# [Work instructions]
Each line below from the one containing "If now we are" through the one containing "There would therefore" should be output exactly as it stands, and no other line should appear.

** Extracted material follows **

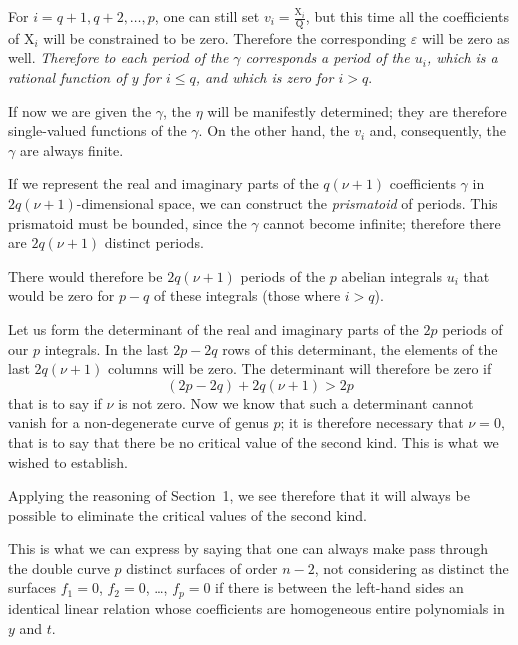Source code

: \documentclass{article}
\begin{document}
For $i = q+1, q+2, \dots, p$, one can still set $v_{i} = \frac{\mathrm{X}_{i}}{\mathrm{Q}}$, but this time all the coefficients of $\mathrm{X}_{i}$ will be constrained to be zero. Therefore the corresponding $\varepsilon$ will be zero as well. \emph{Therefore to each period of the $\gamma$ corresponds a period of the $u_{i}$, which is a rational function of $y$ for $i \le q$, and which is zero for $i > q$}.

If now we are given the $\gamma$, the $\eta$ will be manifestly determined; they are therefore single-valued functions of the $\gamma$. On the other hand, the $v_{i}$ and, consequently, the $\gamma$ are always finite.

If we represent the real and imaginary parts of the $q(\nu+1)$ coefficients $\gamma$ in $2q(\nu+1)$-dimensional space, we can construct the \emph{prismatoid} of periods. This prismatoid must be bounded, since the $\gamma$ cannot become infinite; therefore there are $2q(\nu+1)$ distinct periods.

There would therefore be $2q(\nu+1)$ periods of the $p$ abelian integrals $u_{i}$ that would be zero for $p-q$ of these integrals (those where $i > q$).

Let us form the determinant of the real and imaginary parts of the $2p$ periods of our $p$ integrals. In the last $2p - 2q$ rows of this determinant, the elements of the last $2q(\nu+1)$ columns will be zero. The determinant will therefore be zero if
\[
(2p - 2q) + 2q(\nu+1) > 2p
\]
that is to say if $\nu$ is not zero. Now we know that such a determinant cannot vanish for a non-degenerate curve of genus $p$; it is therefore necessary that $\nu = 0$, that is to say that there be no critical value of the second kind. This is what we wished to establish.

Applying the reasoning of Section~1, we see therefore that it will always be possible to eliminate the critical values of the second kind.

This is what we can express by saying that one can always make pass through the double curve $p$ distinct surfaces of order $n-2$, not considering as distinct the surfaces $f_{1}=0$, $f_{2}=0$, \dots, $f_{p}=0$ if there is between the left-hand sides an identical linear relation whose coefficients are homogeneous entire polynomials in $y$ and $t$.
\end{document}
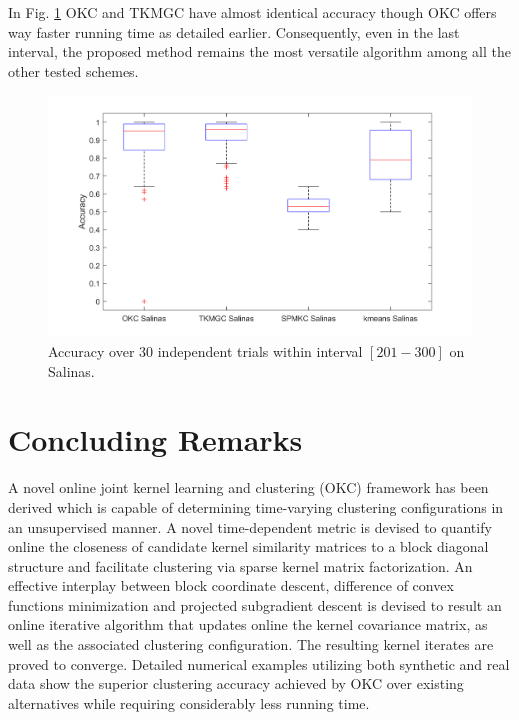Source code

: \documentclass[10pt,final]{IEEEtran}
\begin{document}
In Fig. \ref{Fig:14} OKC and TKMGC have almost identical accuracy though OKC offers way faster running time  as detailed earlier. Consequently, even in the last interval, the proposed method remains the most versatile algorithm among all the other tested schemes. 
\begin{figure}[htp]
    \centering
    \includegraphics[scale=0.18]{boxplot_4_methods_Salinas_201-300.png}
    \caption{Accuracy over 30 independent trials within interval $[201-300]$ on Salinas.}
    \label{Fig:14}
\end{figure}

\section{Concluding Remarks}
A novel online joint kernel learning and clustering (OKC) framework has been derived which is capable of determining time-varying clustering configurations in an unsupervised manner. A novel time-dependent metric is devised to quantify online the closeness of candidate kernel similarity matrices to a block diagonal structure and facilitate clustering via sparse kernel matrix factorization. An effective interplay between block coordinate descent, difference of convex functions minimization and projected subgradient descent is devised to result an online iterative algorithm that updates online the kernel covariance matrix, as well as the associated clustering configuration. The resulting kernel iterates are proved to converge. Detailed numerical examples utilizing both synthetic and real data show the superior clustering accuracy achieved by OKC over existing alternatives while requiring considerably less running time.
\end{document}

** End of Extracted material **

# [Reply]
If now we are given the $\gamma$, the $\eta$ will be manifestly determined; they are therefore single-valued functions of the $\gamma$. On the other hand, the $v_{i}$ and, consequently, the $\gamma$ are always finite.

If we represent the real and imaginary parts of the $q(\nu+1)$ coefficients $\gamma$ in $2q(\nu+1)$-dimensional space, we can construct the \emph{prismatoid} of periods. This prismatoid must be bounded, since the $\gamma$ cannot become infinite; therefore there are $2q(\nu+1)$ distinct periods.

There would therefore be $2q(\nu+1)$ periods of the $p$ abelian integrals $u_{i}$ that would be zero for $p-q$ of these integrals (those where $i > q$).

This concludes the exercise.